Giving national races greater political representation was a top Government priority, he said. National race delegates held 60 per cent of the seats in the National Convention, and were actively participating in discussions on issues directly affecting their communities that were crucial for the emergence of a new State constitution and, eventually, a modern democratic State.
IMERIA NÚÑEZ DE ODREMAN (Venezuela) said that for indigenous peoples, 12 October 1492 was the beginning of a war of their domination. Venezuela could not justify the extermination of its native population saying that an occupation was civilized, because of the brutal pillaging to which its indigenous peoples had been subject. The day was called in her country the survival of the indigenous population, and was commemorated as a day of indigenous resistance. Nationally, the indigenous subject was a substantive part of the Government's agenda. The Government worked to tackle the needs of indigenous peoples, such as by creating a mission aimed at maintaining and developing the ethnic and cultural identity of indigenous peoples. That included bilingual education that dealt with their social and cultural needs, allowing indigenous peoples to participate in the national economy, and providing technical and financial assistance training. Her Government's achievements included the establishment of an indigenous social bank for women, and a programme dealing with migrant indigenous peoples.

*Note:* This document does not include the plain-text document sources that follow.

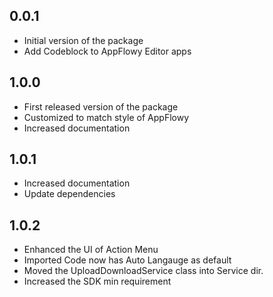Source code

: ## 0.0.1

* Initial version of the package
* Add Codeblock to AppFlowy Editor apps

## 1.0.0

* First released version of the package
* Customized to match style of AppFlowy
* Increased documentation

## 1.0.1

* Increased documentation
* Update dependencies

## 1.0.2

* Enhanced the UI of Action Menu
* Imported Code now has Auto Langauge as default
* Moved the UploadDownloadService class into Service dir.
* Increased the SDK min requirement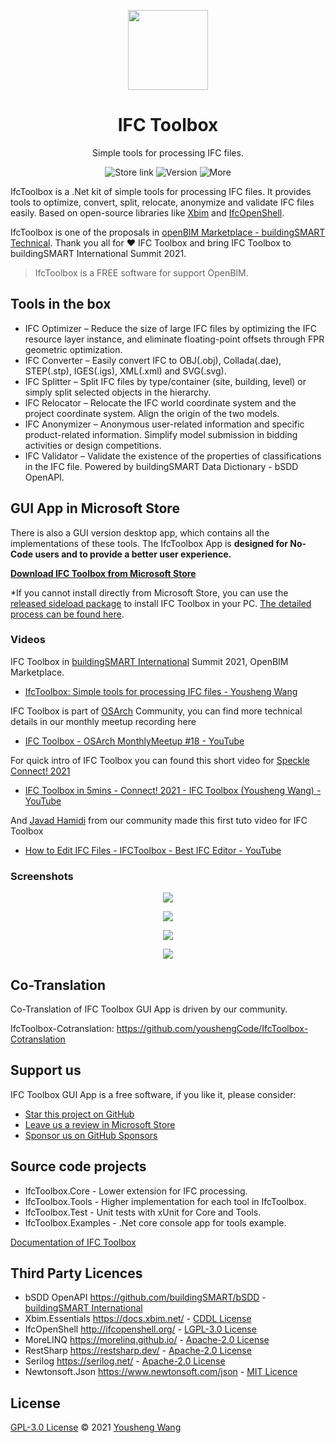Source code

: <p align="center">
  <img width="128" align="center" src="https://bimmars.com/wp-content/uploads/2021/09/IfcToolbox_Applogo.png">
</p>
<h1 align="center">
  IFC Toolbox
</h1>
<p align="center">
  Simple tools for processing IFC files.
</p>
<p align="center">
  <a style="text-decoration:none" href="https://www.microsoft.com/en-us/p/ifc-toolbox/9n77phd2h471#activetab=pivot:overviewtab">
    <img src="https://img.shields.io/badge/Microsoft%20Store-Download-blue" alt="Store link" />
  </a>
  <a style="text-decoration:none" href="https://github.com/youshengCode/IfcToolbox/releases">
    <img src="https://img.shields.io/badge/Latest%20Version-1.2.1.0-brightgreen" alt="Version" />
  </a>
  <a style="text-decoration:none" href="https://bimmars.com">
    <img src="https://img.shields.io/badge/More%20Info-BIM Mars-red" alt="More" />
  </a>
</p>






IfcToolbox is a .Net kit of simple tools for processing IFC files. It provides tools to optimize, convert, split, relocate, anonymize and validate IFC files easily. Based on open-source libraries like [Xbim](https://docs.xbim.net/) and [IfcOpenShell](http://ifcopenshell.org/). 

IfcToolbox is one of the proposals in [openBIM Marketplace - buildingSMART Technical](https://technical.buildingsmart.org/misc/openbim-marketplace/). Thank you all for ❤️ IFC Toolbox and bring IFC Toolbox to buildingSMART International Summit 2021.

> IfcToolbox is a FREE software for support OpenBIM.

## Tools in the box

- IFC Optimizer – Reduce the size of large IFC files by optimizing the IFC resource layer instance, and eliminate floating-point offsets through FPR geometric optimization.
- IFC Converter – Easily convert IFC to OBJ(.obj), Collada(.dae), STEP(.stp), IGES(.igs), XML(.xml) and SVG(.svg).
- IFC Splitter – Split IFC files by type/container (site, building, level) or simply split selected objects in the hierarchy.
- IFC Relocator – Relocate the IFC world coordinate system and the project coordinate system. Align the origin of the two models.
- IFC Anonymizer – Anonymous user-related information and specific product-related information. Simplify model submission in bidding activities or design competitions.
- IFC Validator – Validate the existence of the properties of classifications in the IFC file. Powered by buildingSMART Data Dictionary - bSDD OpenAPI.

## GUI App in Microsoft Store 

There is also a GUI version desktop app, which contains all the implementations of these tools. The IfcToolbox App is **designed for No-Code users and to provide a better user experience.**

**[Download IFC Toolbox from Microsoft Store](https://www.microsoft.com/en-us/p/ifc-toolbox/9n77phd2h471#activetab=pivot:overviewtab)**

*If you cannot install directly from Microsoft Store, you can use the [released sideload package](https://github.com/youshengCode/IfcToolbox/releases) to install IFC Toolbox in your PC. [The detailed process can be found here](https://youshengcode.github.io/IfcToolbox.Doc/#/Main/Download).

### Videos

IFC Toolbox in [buildingSMART International](https://www.buildingsmart.org/) Summit 2021, OpenBIM Marketplace.

- [IfcToolbox: Simple tools for processing IFC files - Yousheng Wang](https://vimeo.com/642715854?embedded=true&source=video_title&owner=94789481)

IFC Toolbox is part of [OSArch](https://osarch.org/) Community, you can find more technical details in our monthly meetup recording here

- [IFC Toolbox - OSArch MonthlyMeetup #18 - YouTube](https://www.youtube.com/watch?v=UIzos3MJF3c&list=PLeQc3-WBIZnPGdBduq9PsqjOZIMo4yTE5)

For quick intro of IFC Toolbox you can found this short video for [Speckle Connect! 2021](https://speckle.systems/blog/connect/)

- [IFC Toolbox in 5mins - Connect! 2021 - IFC Toolbox (Yousheng Wang) - YouTube](https://www.youtube.com/watch?v=ctOM7cfJDO0)

And [Javad Hamidi](https://www.linkedin.com/in/javad-hamidi-8086a7150/) from our community made this first tuto video for IFC Toolbox

- [How to Edit IFC Files - IFCToolbox - Best IFC Editor - YouTube](https://www.youtube.com/watch?v=iwL_e6LAOQk)

### Screenshots

<p align="center">
  <img align="center" src="https://bimmars.com/wp-content/uploads/2021/09/StoreHeroImage2k.png">
</p>
<p align="center">
  <img align="center" src="https://bimmars.com/wp-content/uploads/2021/09/PostOptimizer_2k.png">
</p>
<p align="center">
  <img align="center" src="https://bimmars.com/wp-content/uploads/2021/09/PostSplitter_2k.png">
</p>
<p align="center">
  <img align="center" src="https://bimmars.com/wp-content/uploads/2021/09/PostConverter_2k.png">
</p>

## Co-Translation

Co-Translation of IFC Toolbox GUI App is driven by our community.

IfcToolbox-Cotranslation: https://github.com/youshengCode/IfcToolbox-Cotranslation

## Support us

IFC Toolbox GUI App is a free software, if you like it, please consider:

- [Star this project on GitHub](https://github.com/youshengCode/IfcToolbox)
- [Leave us a review in Microsoft Store](https://www.microsoft.com/en-us/p/ifc-toolbox/9n77phd2h471)
- [Sponsor us on GitHub Sponsors](https://github.com/sponsors/youshengCode)

## Source code projects

- IfcToolbox.Core - Lower extension for IFC processing.
- IfcToolbox.Tools - Higher implementation for each tool in IfcToolbox. 
- IfcToolbox.Test - Unit tests with xUnit for Core and Tools.
- IfcToolbox.Examples - .Net core console app for tools example.

[Documentation of IFC Toolbox](https://youshengcode.github.io/IfcToolbox.Doc/#/)

## Third Party Licences

- bSDD OpenAPI https://github.com/buildingSMART/bSDD - [buildingSMART International](https://www.buildingsmart.org/users/services/buildingsmart-data-dictionary/)
- Xbim.Essentials https://docs.xbim.net/ - [CDDL License](https://docs.xbim.net/license/license.html)
- IfcOpenShell http://ifcopenshell.org/ - [LGPL-3.0 License](https://github.com/IfcOpenShell/IfcOpenShell/blob/v0.6.0/COPYING)
- MoreLINQ https://morelinq.github.io/ - [Apache-2.0 License](https://licenses.nuget.org/Apache-2.0)
- RestSharp https://restsharp.dev/ - [Apache-2.0 License](https://licenses.nuget.org/Apache-2.0)
- Serilog https://serilog.net/ - [Apache-2.0 License](https://licenses.nuget.org/Apache-2.0)
- Newtonsoft.Json https://www.newtonsoft.com/json - [MIT Licence](https://licenses.nuget.org/MIT)

## License

[GPL-3.0 License](https://github.com/youshengCode/IfcToolbox/blob/master/LICENSE) © 2021 [Yousheng Wang](https://github.com/youshengCode)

She said Venezuela was trying to help the people who were lagging behind because they did not have legitimate rights, and also to honour the commitments of the Millennium Development Goals. The Government had adopted laws to implement the basic principles of the Venezuelan constitution, by establishing: a special institution to fight against discrimination; distinctions in the educational system; representation of indigenous peoples in national assemblies; special jurisdictions to settle conflicts based on the customs of indigenous peoples; and the position of an indigenous ombudsman.
Internationally, Venezuela commended the fact that the Second International Decade of the Indigenous Peoples was initiated in January, and thanked the Secretary-General for his report on a comprehensive programme of action for the Second Decade. She said there had been an increase in awareness of the rights of indigenous peoples, who were the most excluded, and member States must now work hard for indigenous peoples in the Second Decade. It was necessary to continue to strengthen international cooperation in solving the problems that directly affected them. Today, violations against them continued, and the main challenge was to have a declaration covering their rights. She expressed hope that States would finally be able to conclude drafting a declaration in the second decade to finalize and recognize the rights of all the people who had been excluded throughout history.
ANDREW BEGG (New Zealand) said the draft text on the rights of indigenous peoples, which had been under debate for over 10 years, was unworkable and unacceptable for many States, including New Zealand. It must be amended if a declaration was to be implemented as a standard of achievement. Failure to recognize that would effectively mean no declaration. For that reason, New Zealand, along with a group of other countries, had tabled a comprehensive and amended text in negotiations in 2004. In elaborating the rights of one group of citizens, New Zealand could not agree to a document that suggested there were two standards of citizenship or two classes of citizens. In that sense, the declaration must be inclusive and not exclusive, and that imperative must apply to all provisions of the declaration.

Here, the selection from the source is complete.